So, armed with a degree in film, I left to start my first post-college career job working as a bookkeeper at an auto parts store – just to make money, of course. I’m sure you can guess what happened. I let life slide right by, always saying I’d write and publish later, and of course never did. After working several office jobs, and even briefly pitching some screenplays in Hollywood, I was lost. What was I going to do with my life?
I took inventory of my best skills. I could write well, and I loved to read. I already had a college degree, and that’s all you needed to be a substitute teacher. I could do that. So, for the next year and a half I subbed while pursuing a graduate degree in teaching English. English was one of the few classes in high school I actually liked. I thought – it couldn’t be that hard, right? It might actually be fun.
The next four and a half years proved otherwise. I taught at an wealthy all-girls high school, a upper-middle class junior high, and a junior high in a rough neighborhood, but a feeling that something was wrong started to grow inside me. In fact, it grew until I couldn’t stand going to work anymore.
I started researching differerent teaching methods, educational philosphies, anything that would help me figure out why these kids didn’t seem interested in learning no matter what I did. Games, prizes, graphic novels; nothing held the attention of these kids. What was I doing wrong?

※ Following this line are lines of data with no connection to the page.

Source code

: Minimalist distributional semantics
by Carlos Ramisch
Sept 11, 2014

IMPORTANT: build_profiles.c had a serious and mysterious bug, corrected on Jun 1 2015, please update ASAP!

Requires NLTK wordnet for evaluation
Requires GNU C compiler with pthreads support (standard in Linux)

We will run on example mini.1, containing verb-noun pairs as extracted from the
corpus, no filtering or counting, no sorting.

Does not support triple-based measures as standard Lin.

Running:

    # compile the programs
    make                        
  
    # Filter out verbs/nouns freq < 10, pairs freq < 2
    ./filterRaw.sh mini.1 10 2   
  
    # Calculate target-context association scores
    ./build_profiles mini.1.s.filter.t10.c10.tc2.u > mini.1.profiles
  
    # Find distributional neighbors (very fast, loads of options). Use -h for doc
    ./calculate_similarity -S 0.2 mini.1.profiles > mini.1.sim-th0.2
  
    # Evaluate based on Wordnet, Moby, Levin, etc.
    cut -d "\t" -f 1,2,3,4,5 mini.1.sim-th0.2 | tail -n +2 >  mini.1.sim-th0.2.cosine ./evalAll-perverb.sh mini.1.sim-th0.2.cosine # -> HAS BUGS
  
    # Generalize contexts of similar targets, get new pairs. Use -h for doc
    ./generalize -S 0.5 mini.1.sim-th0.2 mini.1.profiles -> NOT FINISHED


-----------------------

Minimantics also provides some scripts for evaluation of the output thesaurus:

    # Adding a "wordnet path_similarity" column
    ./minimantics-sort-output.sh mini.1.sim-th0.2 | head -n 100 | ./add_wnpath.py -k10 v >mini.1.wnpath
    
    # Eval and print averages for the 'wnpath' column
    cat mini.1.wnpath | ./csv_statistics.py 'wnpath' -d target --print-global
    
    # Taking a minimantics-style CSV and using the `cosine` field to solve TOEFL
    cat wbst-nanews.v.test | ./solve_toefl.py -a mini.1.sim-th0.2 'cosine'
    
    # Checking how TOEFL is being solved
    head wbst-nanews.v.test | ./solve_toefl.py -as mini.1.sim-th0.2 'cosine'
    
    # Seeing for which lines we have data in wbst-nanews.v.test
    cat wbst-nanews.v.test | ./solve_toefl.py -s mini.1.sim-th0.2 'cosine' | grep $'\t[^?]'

Then I started reading authors like John Holt, John Taylor Gatto and Nancy Wallace. At first I was skeptical. How could kids learn if the majority of their day was spent in activties they choose themselves? How would they be motivated without grades and tests? But, the more I read and the more I observed the kids around me, I knew I had to test this theory.

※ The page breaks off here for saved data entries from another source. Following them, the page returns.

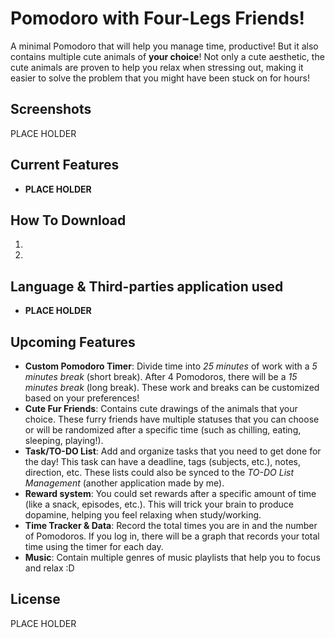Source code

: # Pomodoro with Four-Legs Friends!
A minimal Pomodoro that will help you manage time, productive! But it also contains multiple cute animals of **your choice**! Not only a cute aesthetic, the cute animals are proven to help you relax when stressing out, making it easier to solve the problem that you might have been stuck on for hours! 

## Screenshots
PLACE HOLDER

## Current Features
- **PLACE HOLDER**

## How To Download
1. 
2. 

## Language & Third-parties application used
- **PLACE HOLDER**

## Upcoming Features
- **Custom Pomodoro Timer**: Divide time into *25 minutes* of work with a *5 minutes break* (short break). After 4 Pomodoros, there will be a *15 minutes break* (long break). These work and breaks can be customized based on your preferences!
- **Cute Fur Friends**: Contains cute drawings of the animals that your choice. These furry friends have multiple statuses that you can choose or will be randomized after a specific time (such as chilling, eating, sleeping, playing!). 
- **Task/TO-DO List**: Add and organize tasks that you need to get done for the day! This task can have a deadline, tags (subjects, etc.), notes, direction, etc. These lists could also be synced to the *TO-DO List Management* (another application made by me).
- **Reward system**: You could set rewards after a specific amount of time (like a snack, episodes, etc.). This will trick your brain to produce dopamine, helping you feel relaxing when study/working. 
- **Time Tracker & Data**: Record the total times you are in and the number of Pomodoros. If you log in, there will be a graph that records your total time using the timer for each day.
- **Music**: Contain multiple genres of music playlists that help you to focus and relax :D

## License
PLACE HOLDER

Around the same time, I found out I was pregnant with twins. We had been trying to get pregnant for some time, so I was so excited. I was really excited because this would be my last year teaching; we already knew I wouldn’t go back to work after the kids were born. So, I decided to go all out, ditch the lesson plans and let the kids learn what they wanted to in my class. And the results were amazing.
I worked with kids who supposedly had reading problems. They tested at a first to third grade reading level in the eighth grade. These kids didn’t want to read anything given to them by a teacher. But, after they learned I was serious about learning whatever they felt like in my class, they slowly showed interest in reading. Soon, most kids were really engaged in something when they came to class.

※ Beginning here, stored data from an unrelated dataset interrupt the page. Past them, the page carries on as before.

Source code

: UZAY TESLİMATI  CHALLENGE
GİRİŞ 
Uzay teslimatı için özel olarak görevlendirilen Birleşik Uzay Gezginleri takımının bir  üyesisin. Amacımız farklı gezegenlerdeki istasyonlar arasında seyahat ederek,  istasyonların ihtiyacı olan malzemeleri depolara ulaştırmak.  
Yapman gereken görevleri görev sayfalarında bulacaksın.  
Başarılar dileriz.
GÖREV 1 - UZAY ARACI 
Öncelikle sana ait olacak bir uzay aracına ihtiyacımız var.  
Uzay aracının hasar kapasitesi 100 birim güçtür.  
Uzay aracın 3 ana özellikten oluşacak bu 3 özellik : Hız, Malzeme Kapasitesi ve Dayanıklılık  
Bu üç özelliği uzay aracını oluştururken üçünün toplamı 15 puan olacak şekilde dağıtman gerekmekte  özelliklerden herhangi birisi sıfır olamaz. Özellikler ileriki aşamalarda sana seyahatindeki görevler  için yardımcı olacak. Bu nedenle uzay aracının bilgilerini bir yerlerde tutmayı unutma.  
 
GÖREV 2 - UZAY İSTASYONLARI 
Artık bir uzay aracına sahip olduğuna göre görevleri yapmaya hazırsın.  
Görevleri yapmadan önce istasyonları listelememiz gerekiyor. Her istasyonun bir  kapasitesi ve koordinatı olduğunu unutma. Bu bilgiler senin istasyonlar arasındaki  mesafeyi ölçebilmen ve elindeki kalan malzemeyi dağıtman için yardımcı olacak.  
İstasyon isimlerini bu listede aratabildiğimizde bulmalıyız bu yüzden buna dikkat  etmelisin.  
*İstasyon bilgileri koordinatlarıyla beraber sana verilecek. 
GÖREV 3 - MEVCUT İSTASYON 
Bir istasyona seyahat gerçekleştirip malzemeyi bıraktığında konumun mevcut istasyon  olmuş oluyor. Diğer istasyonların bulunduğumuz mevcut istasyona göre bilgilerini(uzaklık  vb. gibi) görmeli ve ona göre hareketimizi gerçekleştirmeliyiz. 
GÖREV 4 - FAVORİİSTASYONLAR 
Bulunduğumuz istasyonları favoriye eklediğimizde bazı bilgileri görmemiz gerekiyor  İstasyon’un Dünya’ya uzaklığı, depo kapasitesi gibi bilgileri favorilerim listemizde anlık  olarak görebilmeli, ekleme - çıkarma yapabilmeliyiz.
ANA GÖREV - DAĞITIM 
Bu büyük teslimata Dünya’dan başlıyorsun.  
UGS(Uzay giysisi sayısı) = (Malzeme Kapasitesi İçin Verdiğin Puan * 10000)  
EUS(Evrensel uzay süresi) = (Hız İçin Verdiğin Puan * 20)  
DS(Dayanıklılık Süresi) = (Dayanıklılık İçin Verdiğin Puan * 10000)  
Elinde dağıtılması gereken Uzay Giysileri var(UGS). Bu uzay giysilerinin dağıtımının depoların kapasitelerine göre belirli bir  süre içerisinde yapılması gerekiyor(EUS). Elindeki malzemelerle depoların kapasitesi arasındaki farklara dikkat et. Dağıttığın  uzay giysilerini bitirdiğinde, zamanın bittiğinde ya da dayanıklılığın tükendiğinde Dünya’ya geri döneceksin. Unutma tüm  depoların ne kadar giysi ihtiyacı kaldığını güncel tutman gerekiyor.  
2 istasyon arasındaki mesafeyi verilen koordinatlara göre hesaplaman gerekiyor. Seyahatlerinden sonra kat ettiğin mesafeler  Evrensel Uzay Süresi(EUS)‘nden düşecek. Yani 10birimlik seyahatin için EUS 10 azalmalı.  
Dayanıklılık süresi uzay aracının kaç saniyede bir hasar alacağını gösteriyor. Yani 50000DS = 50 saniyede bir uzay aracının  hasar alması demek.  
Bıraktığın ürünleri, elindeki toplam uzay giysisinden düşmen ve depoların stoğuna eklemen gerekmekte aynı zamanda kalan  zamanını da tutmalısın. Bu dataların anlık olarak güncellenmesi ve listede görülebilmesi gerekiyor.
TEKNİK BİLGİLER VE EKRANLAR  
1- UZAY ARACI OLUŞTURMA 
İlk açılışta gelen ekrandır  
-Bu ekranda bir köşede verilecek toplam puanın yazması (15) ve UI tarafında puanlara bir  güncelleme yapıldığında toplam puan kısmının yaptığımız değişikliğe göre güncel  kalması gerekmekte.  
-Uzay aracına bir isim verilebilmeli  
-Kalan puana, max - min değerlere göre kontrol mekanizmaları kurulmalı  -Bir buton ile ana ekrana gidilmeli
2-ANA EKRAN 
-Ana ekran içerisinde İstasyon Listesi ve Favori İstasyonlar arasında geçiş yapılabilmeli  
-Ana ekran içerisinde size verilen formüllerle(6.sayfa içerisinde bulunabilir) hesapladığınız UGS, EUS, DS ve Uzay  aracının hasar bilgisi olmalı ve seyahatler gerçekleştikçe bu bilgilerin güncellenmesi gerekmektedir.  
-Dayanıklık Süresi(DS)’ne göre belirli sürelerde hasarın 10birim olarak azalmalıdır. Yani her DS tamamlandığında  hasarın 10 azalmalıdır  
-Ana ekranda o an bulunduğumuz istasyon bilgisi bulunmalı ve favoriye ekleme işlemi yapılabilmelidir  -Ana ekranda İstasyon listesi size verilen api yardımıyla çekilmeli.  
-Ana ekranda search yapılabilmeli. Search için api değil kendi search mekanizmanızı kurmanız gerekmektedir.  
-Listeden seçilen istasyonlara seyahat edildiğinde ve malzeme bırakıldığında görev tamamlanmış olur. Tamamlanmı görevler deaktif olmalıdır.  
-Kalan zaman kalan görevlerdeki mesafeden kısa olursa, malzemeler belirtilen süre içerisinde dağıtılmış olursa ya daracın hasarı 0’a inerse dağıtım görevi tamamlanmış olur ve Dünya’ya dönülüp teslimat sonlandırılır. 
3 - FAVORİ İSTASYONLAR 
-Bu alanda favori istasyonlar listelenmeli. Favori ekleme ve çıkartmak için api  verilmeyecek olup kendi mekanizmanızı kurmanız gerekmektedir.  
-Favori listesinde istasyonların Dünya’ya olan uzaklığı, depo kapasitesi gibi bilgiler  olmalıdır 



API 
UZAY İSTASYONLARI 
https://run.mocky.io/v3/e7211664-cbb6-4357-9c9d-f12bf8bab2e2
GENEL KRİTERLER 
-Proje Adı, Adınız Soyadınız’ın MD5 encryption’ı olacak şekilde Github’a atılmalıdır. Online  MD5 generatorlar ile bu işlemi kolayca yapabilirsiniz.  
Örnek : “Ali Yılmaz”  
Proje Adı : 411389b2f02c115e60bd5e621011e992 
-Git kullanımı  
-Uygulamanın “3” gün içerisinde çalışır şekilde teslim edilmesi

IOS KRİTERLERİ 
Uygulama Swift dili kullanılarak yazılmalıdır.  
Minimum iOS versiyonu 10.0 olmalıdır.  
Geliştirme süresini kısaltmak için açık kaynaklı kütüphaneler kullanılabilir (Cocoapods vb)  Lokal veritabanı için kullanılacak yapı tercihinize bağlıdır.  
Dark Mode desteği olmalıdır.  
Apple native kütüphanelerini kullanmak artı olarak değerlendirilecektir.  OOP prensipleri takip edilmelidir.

But the administration didn’t like my new ideas. I was specifically told to be glad I was pregnant and leaving because I wouldn’t have been asked back. They didn’t need “my type” of teacher there. What were they afraid of? Was there another agenda going on?
Fast-forward five years. Now I have a new life, a wonderfully blessed life with two awesome kids. I thank God as often as I can for blessing me with living and learning daily with my children. We have daily mini-adventures and longer, more elaborate adventures, too. We learn new things every day (you can’t really get away from that now, can you?).
We are all so unique and have something to bring the world they way that no one else can. Our children are not cogs in a factory. There is no one-size fits all curriculum that will bring out each child’s gifts and talents. Children do not run on the same timetable and should not be treated as such. When we choose to live and learn with our children and help guide them into the work and life they were born to live, then we will will witness truly amazing things: close family bonds that cannot be formed when children are separated from the adult world for most of their waking hours, young adults who posess a mature sense of responsibility and belonging, uninterrupted time to pursue real goals, projects and dreams and a chance to live every day interacting with the wider world.